MATERIAL PROVIDED -
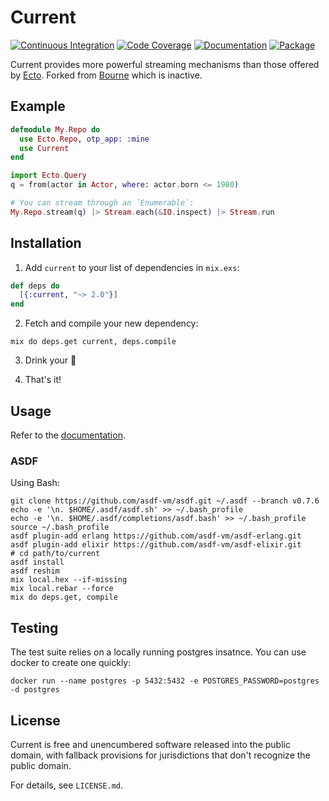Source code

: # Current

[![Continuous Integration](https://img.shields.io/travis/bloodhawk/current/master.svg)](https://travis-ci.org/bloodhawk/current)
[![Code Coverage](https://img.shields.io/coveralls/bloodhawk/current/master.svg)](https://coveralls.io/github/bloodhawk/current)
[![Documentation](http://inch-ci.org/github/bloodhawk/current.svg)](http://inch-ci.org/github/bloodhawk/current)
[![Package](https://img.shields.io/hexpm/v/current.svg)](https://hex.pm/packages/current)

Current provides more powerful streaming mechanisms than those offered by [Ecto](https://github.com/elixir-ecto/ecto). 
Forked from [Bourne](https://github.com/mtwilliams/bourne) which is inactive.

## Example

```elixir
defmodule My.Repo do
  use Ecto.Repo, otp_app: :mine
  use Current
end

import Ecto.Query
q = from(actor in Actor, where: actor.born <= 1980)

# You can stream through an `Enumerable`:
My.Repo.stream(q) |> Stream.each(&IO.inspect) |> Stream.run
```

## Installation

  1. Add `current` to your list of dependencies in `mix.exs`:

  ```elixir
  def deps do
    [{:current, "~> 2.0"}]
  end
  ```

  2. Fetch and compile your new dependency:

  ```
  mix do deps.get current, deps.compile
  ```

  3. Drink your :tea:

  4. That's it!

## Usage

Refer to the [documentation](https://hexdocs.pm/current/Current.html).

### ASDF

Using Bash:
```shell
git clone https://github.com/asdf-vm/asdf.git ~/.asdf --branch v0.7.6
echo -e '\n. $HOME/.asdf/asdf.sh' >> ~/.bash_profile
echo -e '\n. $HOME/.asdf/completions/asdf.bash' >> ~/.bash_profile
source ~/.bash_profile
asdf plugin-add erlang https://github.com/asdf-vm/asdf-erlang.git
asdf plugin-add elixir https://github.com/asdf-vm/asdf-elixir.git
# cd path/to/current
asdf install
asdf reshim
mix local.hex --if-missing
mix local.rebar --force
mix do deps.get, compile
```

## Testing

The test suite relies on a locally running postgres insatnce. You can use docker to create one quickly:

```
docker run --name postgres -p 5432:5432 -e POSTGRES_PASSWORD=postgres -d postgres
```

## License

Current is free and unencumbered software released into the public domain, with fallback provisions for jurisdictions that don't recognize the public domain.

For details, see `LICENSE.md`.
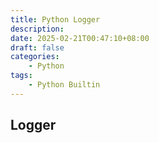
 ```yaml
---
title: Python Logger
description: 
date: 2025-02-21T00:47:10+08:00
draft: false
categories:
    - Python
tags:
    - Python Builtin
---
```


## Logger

DIRECTIONS - Search the material for the word "Repo" and copy every matching line.

SOLUTION TO THE EXERCISE -
defmodule My.Repo do
  use Ecto.Repo, otp_app: :mine
My.Repo.stream(q) |> Stream.each(&IO.inspect) |> Stream.run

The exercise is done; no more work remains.